§ Input data:
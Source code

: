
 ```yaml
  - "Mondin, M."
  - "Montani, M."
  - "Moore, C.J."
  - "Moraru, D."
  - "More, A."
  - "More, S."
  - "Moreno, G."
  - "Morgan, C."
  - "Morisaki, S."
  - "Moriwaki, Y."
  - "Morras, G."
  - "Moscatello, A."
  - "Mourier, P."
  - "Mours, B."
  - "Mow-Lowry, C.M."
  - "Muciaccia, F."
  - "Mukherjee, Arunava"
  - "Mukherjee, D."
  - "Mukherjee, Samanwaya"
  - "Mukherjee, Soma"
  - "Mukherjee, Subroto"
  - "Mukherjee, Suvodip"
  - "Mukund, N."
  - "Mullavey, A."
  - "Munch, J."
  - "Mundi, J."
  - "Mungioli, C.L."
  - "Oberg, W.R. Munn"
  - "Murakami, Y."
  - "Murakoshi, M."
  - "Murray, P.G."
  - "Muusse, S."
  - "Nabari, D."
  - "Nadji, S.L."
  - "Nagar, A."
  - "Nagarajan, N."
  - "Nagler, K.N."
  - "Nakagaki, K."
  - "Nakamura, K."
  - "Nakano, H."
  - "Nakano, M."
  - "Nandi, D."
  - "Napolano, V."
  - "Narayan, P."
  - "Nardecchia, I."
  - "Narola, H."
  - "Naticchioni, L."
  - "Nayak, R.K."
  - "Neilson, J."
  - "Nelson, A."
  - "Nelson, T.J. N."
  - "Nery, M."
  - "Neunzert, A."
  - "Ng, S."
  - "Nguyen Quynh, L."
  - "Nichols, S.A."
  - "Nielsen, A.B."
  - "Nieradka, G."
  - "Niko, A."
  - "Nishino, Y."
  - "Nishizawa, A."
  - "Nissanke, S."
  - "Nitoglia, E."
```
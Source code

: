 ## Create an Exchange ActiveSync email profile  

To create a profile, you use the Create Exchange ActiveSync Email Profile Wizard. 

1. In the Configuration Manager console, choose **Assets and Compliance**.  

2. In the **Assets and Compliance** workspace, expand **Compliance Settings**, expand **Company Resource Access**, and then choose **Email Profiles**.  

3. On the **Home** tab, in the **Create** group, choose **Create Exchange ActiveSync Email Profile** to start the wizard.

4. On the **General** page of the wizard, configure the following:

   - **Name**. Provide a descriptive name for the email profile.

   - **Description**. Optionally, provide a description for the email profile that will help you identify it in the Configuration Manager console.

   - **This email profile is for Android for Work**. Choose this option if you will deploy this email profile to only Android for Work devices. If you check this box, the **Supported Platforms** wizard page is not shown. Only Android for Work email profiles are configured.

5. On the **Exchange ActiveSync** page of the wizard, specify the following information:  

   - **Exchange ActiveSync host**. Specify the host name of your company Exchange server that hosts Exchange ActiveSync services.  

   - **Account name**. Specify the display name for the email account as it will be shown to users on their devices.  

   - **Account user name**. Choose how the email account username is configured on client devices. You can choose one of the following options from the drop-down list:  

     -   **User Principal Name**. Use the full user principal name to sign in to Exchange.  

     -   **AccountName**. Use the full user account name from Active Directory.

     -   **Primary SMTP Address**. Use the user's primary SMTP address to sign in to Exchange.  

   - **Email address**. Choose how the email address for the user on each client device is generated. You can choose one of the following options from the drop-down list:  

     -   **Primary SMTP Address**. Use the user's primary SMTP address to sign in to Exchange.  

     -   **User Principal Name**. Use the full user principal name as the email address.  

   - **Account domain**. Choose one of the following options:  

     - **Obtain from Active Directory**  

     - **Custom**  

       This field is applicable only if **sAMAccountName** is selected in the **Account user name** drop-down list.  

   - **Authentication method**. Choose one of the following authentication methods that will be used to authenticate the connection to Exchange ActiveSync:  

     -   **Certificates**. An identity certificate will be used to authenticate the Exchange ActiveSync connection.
==
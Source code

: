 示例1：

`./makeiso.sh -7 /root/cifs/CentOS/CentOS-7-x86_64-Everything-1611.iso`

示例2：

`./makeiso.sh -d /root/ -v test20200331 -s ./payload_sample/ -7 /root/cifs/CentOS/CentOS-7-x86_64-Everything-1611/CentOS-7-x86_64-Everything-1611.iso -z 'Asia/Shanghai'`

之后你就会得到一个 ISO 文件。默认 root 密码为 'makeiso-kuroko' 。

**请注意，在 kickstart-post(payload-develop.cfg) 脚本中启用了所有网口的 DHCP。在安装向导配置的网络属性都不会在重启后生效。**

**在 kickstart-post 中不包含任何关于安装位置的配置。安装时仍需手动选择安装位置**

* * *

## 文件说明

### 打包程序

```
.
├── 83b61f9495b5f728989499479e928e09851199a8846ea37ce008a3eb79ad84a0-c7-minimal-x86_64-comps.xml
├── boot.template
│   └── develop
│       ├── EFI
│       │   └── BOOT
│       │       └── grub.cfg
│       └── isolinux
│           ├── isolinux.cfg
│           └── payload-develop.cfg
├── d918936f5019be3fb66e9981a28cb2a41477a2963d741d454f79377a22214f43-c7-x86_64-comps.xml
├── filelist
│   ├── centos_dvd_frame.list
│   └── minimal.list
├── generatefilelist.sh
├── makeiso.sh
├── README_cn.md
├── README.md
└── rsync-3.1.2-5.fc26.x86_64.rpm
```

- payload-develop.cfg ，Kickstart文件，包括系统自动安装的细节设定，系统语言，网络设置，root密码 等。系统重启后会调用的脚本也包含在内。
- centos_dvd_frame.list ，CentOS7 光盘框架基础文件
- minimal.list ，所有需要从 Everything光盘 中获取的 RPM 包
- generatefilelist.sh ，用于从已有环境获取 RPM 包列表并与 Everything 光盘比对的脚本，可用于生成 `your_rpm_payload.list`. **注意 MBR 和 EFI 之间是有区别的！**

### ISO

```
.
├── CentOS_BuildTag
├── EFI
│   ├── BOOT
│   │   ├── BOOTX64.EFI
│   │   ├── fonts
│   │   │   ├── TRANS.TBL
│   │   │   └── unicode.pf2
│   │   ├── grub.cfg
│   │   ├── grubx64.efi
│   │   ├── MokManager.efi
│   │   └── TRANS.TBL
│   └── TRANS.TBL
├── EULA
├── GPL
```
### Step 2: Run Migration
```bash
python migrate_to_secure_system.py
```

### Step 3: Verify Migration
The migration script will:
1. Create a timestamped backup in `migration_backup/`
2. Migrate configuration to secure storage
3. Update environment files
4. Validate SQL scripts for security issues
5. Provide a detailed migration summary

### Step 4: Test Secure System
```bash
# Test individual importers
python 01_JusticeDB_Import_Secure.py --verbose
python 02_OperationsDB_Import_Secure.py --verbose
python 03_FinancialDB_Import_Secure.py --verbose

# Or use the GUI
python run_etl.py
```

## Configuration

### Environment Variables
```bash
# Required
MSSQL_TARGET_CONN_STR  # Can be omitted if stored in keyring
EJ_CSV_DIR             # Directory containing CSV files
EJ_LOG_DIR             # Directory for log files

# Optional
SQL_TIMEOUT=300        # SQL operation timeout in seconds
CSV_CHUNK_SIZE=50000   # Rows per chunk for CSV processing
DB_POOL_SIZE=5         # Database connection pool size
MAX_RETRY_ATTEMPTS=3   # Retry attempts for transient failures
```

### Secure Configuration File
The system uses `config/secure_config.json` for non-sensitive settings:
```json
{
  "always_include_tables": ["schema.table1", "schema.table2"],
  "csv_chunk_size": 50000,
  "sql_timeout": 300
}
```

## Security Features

§ Directions for this task: In the material above, find the line containing "- **This email" and the line containing "- **Account user", then write out exactly those two lines and every line between them, and nothing more.

§ Solution to the exercise:
   - **This email profile is for Android for Work**. Choose this option if you will deploy this email profile to only Android for Work devices. If you check this box, the **Supported Platforms** wizard page is not shown. Only Android for Work email profiles are configured.

5. On the **Exchange ActiveSync** page of the wizard, specify the following information:  

   - **Exchange ActiveSync host**. Specify the host name of your company Exchange server that hosts Exchange ActiveSync services.  

   - **Account name**. Specify the display name for the email account as it will be shown to users on their devices.  

   - **Account user name**. Choose how the email account username is configured on client devices. You can choose one of the following options from the drop-down list:  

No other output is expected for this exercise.